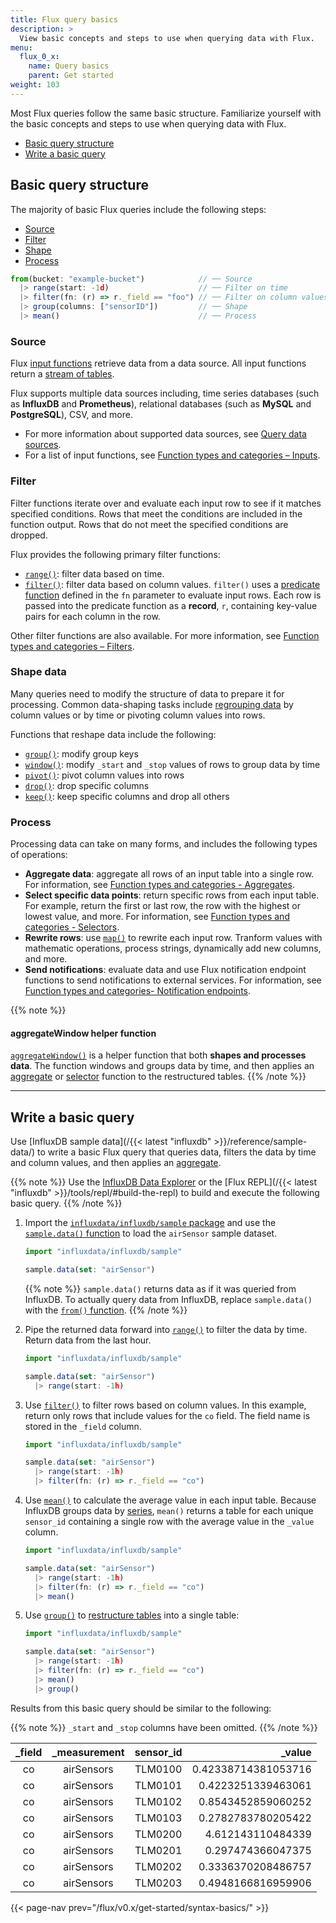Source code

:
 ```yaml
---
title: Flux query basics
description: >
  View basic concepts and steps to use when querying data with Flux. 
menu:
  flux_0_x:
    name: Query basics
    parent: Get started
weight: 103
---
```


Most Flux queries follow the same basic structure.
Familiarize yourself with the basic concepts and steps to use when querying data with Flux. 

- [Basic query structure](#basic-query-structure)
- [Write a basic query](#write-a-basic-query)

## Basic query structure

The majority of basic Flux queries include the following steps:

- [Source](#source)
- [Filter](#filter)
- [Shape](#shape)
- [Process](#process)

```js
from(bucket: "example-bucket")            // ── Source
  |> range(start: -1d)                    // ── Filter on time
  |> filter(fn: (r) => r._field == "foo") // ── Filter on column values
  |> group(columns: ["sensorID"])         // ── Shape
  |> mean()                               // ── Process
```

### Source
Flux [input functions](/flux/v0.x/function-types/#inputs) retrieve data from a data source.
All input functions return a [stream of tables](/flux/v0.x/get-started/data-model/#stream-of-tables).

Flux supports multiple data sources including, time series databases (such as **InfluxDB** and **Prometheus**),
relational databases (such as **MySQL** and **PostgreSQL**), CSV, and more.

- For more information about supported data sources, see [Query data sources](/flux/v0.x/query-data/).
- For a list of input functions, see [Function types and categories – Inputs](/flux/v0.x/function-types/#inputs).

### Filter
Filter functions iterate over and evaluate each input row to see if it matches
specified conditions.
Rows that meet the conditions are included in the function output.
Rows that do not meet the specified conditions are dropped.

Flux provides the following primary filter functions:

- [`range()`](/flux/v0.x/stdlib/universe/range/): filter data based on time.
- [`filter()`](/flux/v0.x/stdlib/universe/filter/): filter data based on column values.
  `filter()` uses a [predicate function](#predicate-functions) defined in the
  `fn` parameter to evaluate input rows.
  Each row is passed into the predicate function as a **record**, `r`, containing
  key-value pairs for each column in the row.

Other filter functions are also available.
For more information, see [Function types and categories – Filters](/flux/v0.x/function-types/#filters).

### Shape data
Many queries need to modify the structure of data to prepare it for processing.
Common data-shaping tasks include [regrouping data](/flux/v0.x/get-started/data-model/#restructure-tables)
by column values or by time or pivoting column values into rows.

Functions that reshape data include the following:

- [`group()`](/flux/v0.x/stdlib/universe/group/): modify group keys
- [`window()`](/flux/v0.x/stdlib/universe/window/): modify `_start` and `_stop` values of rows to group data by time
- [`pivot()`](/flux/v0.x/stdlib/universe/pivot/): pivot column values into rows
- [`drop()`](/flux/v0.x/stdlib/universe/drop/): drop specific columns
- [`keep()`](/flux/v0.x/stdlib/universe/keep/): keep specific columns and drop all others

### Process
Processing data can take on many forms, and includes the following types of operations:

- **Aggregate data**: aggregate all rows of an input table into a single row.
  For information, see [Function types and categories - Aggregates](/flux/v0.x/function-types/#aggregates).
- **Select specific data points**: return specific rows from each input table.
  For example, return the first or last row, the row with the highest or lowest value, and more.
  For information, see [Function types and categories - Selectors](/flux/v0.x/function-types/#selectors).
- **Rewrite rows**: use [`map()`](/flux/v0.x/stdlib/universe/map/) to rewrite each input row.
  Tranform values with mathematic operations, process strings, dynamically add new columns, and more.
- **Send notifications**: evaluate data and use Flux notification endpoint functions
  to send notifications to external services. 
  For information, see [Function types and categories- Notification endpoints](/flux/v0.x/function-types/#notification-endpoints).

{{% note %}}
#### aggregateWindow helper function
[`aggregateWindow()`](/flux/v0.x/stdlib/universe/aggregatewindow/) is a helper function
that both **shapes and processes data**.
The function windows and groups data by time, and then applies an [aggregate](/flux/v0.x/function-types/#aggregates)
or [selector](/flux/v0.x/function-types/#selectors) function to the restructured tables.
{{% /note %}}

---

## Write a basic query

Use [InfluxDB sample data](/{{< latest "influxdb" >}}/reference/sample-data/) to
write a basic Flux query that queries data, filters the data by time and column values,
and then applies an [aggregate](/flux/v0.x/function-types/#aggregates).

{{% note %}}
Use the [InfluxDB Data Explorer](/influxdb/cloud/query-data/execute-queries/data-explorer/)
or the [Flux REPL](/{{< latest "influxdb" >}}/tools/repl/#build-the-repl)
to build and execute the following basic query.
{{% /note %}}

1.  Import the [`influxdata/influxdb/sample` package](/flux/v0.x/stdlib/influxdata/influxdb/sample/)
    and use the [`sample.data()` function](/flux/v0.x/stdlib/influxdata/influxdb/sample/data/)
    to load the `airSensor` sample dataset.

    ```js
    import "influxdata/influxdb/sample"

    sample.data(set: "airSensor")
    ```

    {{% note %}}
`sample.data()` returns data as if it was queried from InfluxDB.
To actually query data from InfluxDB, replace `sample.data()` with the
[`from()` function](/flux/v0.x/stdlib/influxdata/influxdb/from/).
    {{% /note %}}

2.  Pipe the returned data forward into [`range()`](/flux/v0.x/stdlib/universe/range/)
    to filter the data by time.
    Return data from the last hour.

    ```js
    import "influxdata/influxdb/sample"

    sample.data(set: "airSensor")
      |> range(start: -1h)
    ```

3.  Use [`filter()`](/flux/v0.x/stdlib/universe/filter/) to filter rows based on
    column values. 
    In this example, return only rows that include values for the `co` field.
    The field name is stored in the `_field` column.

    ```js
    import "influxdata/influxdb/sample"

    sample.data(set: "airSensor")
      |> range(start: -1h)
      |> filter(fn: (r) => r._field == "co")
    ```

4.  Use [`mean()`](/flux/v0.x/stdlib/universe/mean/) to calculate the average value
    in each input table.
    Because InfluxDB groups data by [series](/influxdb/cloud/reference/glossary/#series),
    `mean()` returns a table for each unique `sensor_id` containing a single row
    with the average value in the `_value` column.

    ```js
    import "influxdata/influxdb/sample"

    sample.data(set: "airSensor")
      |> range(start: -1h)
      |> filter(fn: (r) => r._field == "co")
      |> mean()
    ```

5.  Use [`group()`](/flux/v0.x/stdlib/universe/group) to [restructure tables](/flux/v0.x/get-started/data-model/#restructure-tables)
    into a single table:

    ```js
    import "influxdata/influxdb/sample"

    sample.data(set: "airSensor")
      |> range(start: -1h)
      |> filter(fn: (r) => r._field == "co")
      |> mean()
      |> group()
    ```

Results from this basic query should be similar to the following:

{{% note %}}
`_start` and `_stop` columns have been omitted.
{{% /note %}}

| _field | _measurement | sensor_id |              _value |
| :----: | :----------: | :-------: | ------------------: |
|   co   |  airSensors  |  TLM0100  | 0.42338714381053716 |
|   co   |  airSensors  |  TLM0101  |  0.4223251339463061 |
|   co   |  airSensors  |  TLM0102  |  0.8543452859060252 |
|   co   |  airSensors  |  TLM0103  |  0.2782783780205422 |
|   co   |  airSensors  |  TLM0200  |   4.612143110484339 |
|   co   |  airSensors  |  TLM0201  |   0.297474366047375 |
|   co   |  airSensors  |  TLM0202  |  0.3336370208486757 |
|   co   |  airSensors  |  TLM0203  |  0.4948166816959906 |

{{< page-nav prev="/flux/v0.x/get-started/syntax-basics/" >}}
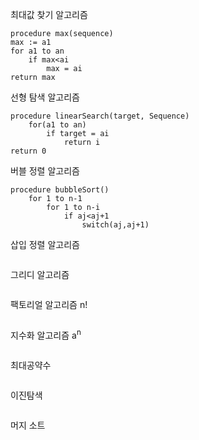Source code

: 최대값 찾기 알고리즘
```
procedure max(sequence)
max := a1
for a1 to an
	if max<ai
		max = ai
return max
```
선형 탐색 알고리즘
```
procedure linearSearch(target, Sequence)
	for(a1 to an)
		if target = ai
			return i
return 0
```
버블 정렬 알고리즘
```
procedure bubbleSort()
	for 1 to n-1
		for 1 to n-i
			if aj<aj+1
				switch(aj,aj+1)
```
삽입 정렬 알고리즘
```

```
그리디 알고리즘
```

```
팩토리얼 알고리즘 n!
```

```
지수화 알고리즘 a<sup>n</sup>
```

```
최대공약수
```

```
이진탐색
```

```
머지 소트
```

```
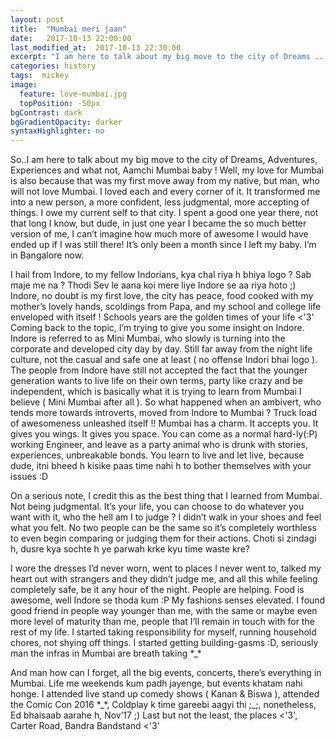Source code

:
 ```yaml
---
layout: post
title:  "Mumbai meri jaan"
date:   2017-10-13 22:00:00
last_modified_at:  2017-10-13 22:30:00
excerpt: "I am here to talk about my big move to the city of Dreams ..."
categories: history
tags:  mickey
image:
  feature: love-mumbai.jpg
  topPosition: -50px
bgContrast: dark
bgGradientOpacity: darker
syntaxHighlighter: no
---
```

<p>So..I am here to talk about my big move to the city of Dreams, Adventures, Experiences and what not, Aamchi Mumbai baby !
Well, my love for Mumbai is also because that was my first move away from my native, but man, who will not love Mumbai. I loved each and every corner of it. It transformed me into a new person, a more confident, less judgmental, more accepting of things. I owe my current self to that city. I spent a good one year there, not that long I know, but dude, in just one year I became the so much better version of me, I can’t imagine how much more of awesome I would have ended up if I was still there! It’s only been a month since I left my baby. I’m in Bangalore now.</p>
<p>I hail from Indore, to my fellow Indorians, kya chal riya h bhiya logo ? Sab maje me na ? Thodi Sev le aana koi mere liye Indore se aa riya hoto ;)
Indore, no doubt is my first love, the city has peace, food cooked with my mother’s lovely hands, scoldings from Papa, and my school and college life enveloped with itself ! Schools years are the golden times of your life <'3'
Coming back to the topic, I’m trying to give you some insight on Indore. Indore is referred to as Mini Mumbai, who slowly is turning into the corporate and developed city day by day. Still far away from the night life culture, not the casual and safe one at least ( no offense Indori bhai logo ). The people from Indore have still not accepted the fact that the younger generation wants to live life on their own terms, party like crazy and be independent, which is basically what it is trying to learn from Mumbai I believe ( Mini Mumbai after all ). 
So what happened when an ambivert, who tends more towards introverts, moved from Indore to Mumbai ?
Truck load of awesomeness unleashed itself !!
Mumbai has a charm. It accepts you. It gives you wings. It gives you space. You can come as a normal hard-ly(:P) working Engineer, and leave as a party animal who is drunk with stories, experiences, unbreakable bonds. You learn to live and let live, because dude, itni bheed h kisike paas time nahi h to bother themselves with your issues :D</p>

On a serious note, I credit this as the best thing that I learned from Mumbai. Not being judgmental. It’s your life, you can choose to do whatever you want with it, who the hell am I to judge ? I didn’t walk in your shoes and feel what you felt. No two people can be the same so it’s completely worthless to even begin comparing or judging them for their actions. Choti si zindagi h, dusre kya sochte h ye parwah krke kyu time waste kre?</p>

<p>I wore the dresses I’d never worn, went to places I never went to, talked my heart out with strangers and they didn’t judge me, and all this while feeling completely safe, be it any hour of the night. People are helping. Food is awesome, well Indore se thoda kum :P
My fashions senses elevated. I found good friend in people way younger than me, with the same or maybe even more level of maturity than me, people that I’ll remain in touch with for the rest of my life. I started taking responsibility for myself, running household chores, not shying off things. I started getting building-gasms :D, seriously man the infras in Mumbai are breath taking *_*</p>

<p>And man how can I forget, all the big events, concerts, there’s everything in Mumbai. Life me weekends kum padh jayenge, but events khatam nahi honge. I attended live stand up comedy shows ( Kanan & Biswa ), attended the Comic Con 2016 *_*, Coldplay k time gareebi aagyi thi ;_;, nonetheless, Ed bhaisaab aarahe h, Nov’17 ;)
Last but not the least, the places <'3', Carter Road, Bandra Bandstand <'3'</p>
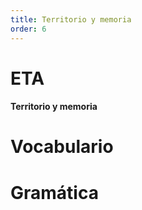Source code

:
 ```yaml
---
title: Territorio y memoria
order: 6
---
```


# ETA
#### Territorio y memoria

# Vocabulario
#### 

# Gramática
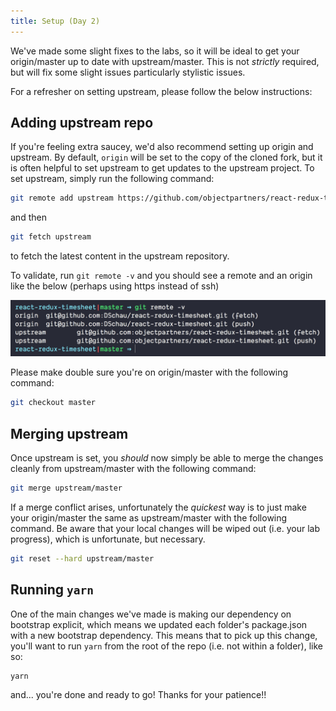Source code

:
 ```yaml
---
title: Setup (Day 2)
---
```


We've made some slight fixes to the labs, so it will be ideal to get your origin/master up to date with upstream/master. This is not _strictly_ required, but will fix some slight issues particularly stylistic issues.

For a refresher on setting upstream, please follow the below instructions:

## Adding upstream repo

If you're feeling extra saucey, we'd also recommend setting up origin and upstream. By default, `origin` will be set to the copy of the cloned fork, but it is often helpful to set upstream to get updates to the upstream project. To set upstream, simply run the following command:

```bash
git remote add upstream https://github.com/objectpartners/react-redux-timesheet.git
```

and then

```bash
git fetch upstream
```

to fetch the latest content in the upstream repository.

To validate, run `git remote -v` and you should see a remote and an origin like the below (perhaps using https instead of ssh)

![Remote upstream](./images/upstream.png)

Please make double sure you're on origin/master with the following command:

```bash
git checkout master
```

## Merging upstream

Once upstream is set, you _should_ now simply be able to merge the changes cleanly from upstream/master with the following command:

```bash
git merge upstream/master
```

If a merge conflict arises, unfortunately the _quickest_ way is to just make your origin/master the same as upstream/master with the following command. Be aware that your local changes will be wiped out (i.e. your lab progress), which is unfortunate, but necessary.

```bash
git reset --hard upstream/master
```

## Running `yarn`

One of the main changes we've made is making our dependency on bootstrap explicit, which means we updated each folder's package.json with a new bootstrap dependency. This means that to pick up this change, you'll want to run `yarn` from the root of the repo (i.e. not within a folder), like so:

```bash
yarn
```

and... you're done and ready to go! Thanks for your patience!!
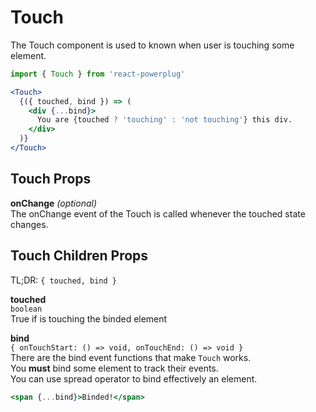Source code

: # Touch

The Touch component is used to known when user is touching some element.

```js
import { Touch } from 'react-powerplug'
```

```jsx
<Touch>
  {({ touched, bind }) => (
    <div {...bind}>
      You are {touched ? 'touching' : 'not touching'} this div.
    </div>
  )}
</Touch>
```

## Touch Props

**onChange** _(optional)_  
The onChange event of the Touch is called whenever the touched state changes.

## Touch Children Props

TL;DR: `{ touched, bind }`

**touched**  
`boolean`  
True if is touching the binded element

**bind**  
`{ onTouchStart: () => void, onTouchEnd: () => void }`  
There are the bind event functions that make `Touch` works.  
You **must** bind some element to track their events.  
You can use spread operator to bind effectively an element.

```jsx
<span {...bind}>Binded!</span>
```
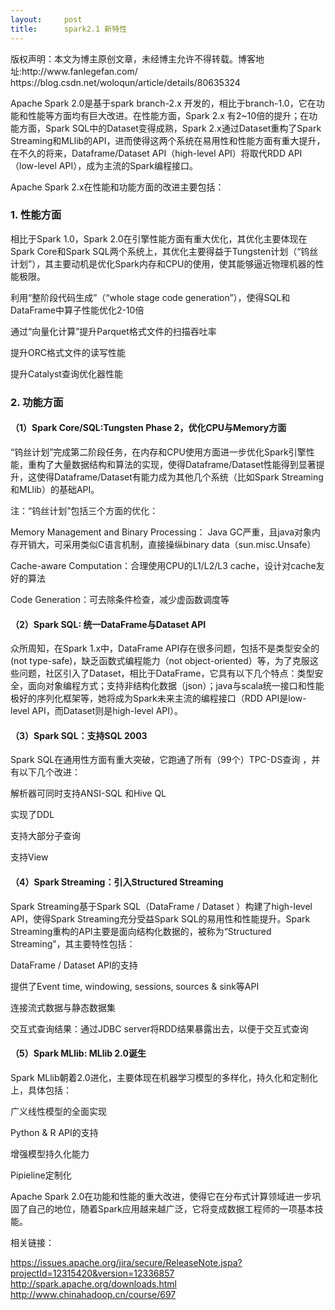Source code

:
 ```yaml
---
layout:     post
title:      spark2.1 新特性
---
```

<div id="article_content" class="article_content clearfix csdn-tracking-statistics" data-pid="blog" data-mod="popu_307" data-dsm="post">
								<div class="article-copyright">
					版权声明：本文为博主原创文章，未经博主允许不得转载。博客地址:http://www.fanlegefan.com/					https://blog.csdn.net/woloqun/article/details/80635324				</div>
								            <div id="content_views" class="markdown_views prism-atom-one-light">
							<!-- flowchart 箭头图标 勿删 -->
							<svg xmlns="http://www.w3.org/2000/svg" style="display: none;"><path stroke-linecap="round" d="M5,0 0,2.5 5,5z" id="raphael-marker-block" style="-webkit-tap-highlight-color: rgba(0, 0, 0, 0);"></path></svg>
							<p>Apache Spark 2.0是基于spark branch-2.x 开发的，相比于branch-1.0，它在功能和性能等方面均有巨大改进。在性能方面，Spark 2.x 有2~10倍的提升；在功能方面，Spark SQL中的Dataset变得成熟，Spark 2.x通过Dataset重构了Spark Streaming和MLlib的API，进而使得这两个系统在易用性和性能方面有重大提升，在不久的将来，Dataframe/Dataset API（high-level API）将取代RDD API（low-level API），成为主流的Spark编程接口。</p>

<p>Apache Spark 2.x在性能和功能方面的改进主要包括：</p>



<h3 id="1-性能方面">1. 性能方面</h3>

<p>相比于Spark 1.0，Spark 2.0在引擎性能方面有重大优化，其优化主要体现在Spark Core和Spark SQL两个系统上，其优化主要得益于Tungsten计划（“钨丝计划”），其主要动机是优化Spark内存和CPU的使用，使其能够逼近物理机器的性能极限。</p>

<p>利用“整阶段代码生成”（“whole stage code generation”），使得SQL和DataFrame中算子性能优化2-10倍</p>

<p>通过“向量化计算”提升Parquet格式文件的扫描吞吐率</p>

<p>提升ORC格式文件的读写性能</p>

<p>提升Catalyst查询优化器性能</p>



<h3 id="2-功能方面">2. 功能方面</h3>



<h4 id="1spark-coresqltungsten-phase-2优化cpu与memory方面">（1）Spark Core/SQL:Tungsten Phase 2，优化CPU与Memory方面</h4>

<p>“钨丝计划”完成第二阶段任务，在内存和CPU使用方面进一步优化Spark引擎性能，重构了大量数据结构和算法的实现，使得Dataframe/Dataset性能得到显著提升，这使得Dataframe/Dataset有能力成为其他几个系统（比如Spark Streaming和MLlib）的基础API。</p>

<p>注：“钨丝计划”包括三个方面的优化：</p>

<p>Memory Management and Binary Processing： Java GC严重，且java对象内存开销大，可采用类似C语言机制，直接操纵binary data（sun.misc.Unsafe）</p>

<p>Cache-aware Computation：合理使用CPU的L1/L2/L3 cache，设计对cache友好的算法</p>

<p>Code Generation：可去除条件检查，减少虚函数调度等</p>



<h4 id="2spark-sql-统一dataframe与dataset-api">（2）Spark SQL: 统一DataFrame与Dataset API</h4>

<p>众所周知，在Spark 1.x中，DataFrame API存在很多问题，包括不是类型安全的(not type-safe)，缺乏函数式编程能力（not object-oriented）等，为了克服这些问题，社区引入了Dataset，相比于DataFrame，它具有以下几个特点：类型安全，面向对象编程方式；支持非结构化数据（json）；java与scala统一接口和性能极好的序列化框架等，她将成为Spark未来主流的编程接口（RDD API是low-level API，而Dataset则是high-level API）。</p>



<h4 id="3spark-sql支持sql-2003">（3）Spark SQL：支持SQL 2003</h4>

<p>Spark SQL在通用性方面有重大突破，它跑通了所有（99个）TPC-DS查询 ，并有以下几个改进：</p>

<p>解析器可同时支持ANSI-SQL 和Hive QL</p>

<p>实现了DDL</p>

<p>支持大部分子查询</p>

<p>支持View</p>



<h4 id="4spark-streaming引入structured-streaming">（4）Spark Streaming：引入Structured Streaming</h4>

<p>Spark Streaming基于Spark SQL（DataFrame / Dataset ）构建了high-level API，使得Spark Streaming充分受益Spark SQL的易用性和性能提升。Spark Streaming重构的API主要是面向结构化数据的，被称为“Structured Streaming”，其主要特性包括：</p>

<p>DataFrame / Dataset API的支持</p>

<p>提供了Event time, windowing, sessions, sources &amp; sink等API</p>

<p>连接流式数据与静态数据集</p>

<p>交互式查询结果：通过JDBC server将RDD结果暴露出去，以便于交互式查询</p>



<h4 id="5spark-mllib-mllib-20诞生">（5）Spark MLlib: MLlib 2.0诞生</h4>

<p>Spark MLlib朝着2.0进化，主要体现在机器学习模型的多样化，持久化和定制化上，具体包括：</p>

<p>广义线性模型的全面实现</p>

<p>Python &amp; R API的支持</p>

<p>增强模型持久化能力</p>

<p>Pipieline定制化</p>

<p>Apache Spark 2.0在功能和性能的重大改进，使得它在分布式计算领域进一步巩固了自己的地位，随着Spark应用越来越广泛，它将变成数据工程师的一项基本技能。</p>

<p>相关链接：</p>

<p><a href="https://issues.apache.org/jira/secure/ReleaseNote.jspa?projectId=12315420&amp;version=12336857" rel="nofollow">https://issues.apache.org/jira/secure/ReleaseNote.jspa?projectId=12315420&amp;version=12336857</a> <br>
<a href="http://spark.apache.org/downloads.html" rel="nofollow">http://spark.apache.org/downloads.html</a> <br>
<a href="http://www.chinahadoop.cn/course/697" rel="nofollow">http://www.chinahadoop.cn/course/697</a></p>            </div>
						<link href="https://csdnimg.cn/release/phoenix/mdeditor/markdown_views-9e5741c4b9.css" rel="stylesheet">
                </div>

::::::::

## Work request
Write out again, exactly, the lines from the start of the listing up to the line containing "evaluate input rows.", with both ends and without pictures.

## Exercise output
Source code

:
 ```yaml
---
title: Flux query basics
description: >
  View basic concepts and steps to use when querying data with Flux. 
menu:
  flux_0_x:
    name: Query basics
    parent: Get started
weight: 103
---
```


Most Flux queries follow the same basic structure.
Familiarize yourself with the basic concepts and steps to use when querying data with Flux. 

- [Basic query structure](#basic-query-structure)
- [Write a basic query](#write-a-basic-query)

## Basic query structure

The majority of basic Flux queries include the following steps:

- [Source](#source)
- [Filter](#filter)
- [Shape](#shape)
- [Process](#process)

```js
from(bucket: "example-bucket")            // ── Source
  |> range(start: -1d)                    // ── Filter on time
  |> filter(fn: (r) => r._field == "foo") // ── Filter on column values
  |> group(columns: ["sensorID"])         // ── Shape
  |> mean()                               // ── Process
```

### Source
Flux [input functions](/flux/v0.x/function-types/#inputs) retrieve data from a data source.
All input functions return a [stream of tables](/flux/v0.x/get-started/data-model/#stream-of-tables).

Flux supports multiple data sources including, time series databases (such as **InfluxDB** and **Prometheus**),
relational databases (such as **MySQL** and **PostgreSQL**), CSV, and more.

- For more information about supported data sources, see [Query data sources](/flux/v0.x/query-data/).
- For a list of input functions, see [Function types and categories – Inputs](/flux/v0.x/function-types/#inputs).

### Filter
Filter functions iterate over and evaluate each input row to see if it matches
specified conditions.
Rows that meet the conditions are included in the function output.
Rows that do not meet the specified conditions are dropped.

Flux provides the following primary filter functions:

- [`range()`](/flux/v0.x/stdlib/universe/range/): filter data based on time.
- [`filter()`](/flux/v0.x/stdlib/universe/filter/): filter data based on column values.
  `filter()` uses a [predicate function](#predicate-functions) defined in the
  `fn` parameter to evaluate input rows.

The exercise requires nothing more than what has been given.